Your goal: Give back, word for word, only the lines from the opening of the records through the one with "to ShareLaTeX for". Pictures stay out.

Supplied records:
*** Begin section ***

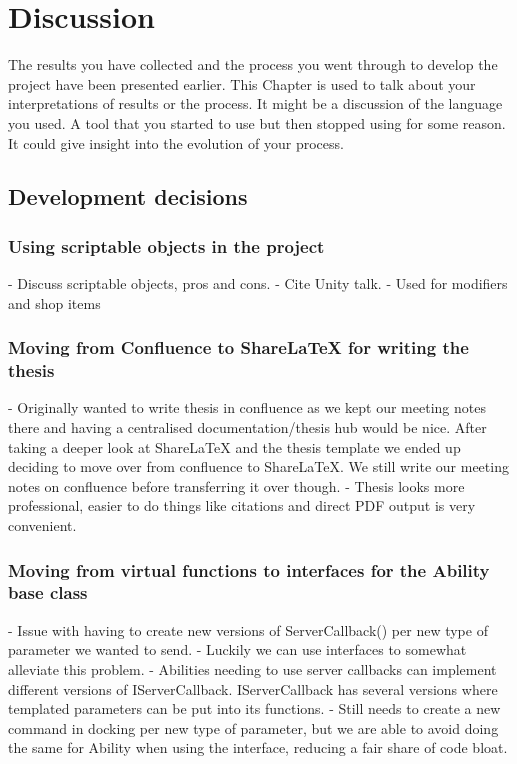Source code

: \chapter{Discussion}
\label{chap:discussion}

The results you have collected and the process you went through to develop the project have been presented earlier.  This Chapter is used to talk about your interpretations of results or the process.  It might be a discussion of the language you used.  A tool that you started to use but then stopped using for some reason.  It could give insight into the evolution of your process.

\section{Development decisions}
\subsection{Using scriptable objects in the project}
    - Discuss scriptable objects, pros and cons. 
    - Cite Unity talk.
    - Used for modifiers and shop items
    
\subsection{Moving from Confluence to ShareLaTeX for writing the thesis}
    - Originally wanted to write thesis in confluence as we kept our meeting notes there and having a centralised documentation/thesis hub would be nice. After taking a deeper look at ShareLaTeX and the thesis template we ended up deciding to move over from confluence to ShareLaTeX. We still write our meeting notes on confluence before transferring it over though.
    - Thesis looks more professional, easier to do things like citations and direct PDF output is very convenient. 

\subsection{Moving from virtual functions to interfaces for the Ability base class}
    - Issue with having to create new versions of ServerCallback() per new type of parameter we wanted to send. 
    - Luckily we can use interfaces to somewhat alleviate this problem. 
    - Abilities needing to use server callbacks can implement different versions of IServerCallback. IServerCallback has several versions where templated parameters can be put into its functions.  
    - Still needs to create a new command in docking per new type of parameter, but we are able to avoid doing the same for Ability when using the interface, reducing a fair share of code bloat. 

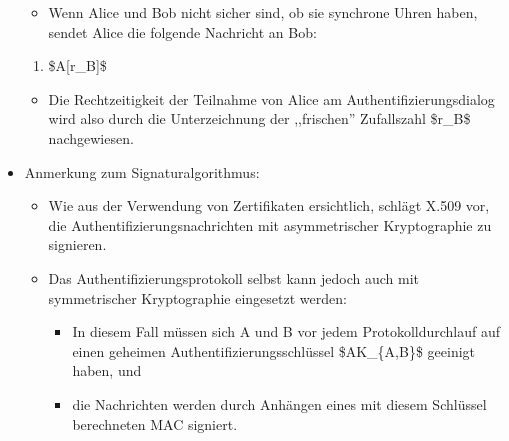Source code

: \documentclass[a4paper]{article}
\begin{document}
\begin{multicols}{3}
\begin{itemize}
              \begin{itemize}
                  \item
                        Wenn Alice und Bob nicht sicher sind, ob sie synchrone Uhren haben,
                        sendet Alice die folgende Nachricht an Bob:
              \end{itemize}

              \begin{enumerate}
                  \def\labelenumi{\arabic{enumi}.}
                  \setcounter{enumi}{2}
                  \item
                        \$A{[}r\_B{]}\$
              \end{enumerate}

              \begin{itemize}
                  \item
                        Die Rechtzeitigkeit der Teilnahme von Alice am
                        Authentifizierungsdialog wird also durch die Unterzeichnung der
                        ,,frischen'' Zufallszahl \$r\_B\$ nachgewiesen.
              \end{itemize}
        \item
              Anmerkung zum Signaturalgorithmus:

              \begin{itemize}
                  \item
                        Wie aus der Verwendung von Zertifikaten ersichtlich, schlägt X.509
                        vor, die Authentifizierungsnachrichten mit asymmetrischer
                        Kryptographie zu signieren.
                  \item
                        Das Authentifizierungsprotokoll selbst kann jedoch auch mit
                        symmetrischer Kryptographie eingesetzt werden:

                        \begin{itemize}
                            \item
                                  In diesem Fall müssen sich A und B vor jedem Protokolldurchlauf
                                  auf einen geheimen Authentifizierungsschlüssel \$AK\_\{A,B\}\$
                                  geeinigt haben, und
                            \item
                                  die Nachrichten werden durch Anhängen eines mit diesem Schlüssel
                                  berechneten MAC signiert.
                        \end{itemize}
              \end{itemize}
    \end{itemize}



\end{multicols}
\end{document}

*** End section ***

Written solution:
Source code

: \chapter{Discussion}
\label{chap:discussion}

The results you have collected and the process you went through to develop the project have been presented earlier.  This Chapter is used to talk about your interpretations of results or the process.  It might be a discussion of the language you used.  A tool that you started to use but then stopped using for some reason.  It could give insight into the evolution of your process.

\section{Development decisions}
\subsection{Using scriptable objects in the project}
    - Discuss scriptable objects, pros and cons. 
    - Cite Unity talk.
    - Used for modifiers and shop items
    
\subsection{Moving from Confluence to ShareLaTeX for writing the thesis}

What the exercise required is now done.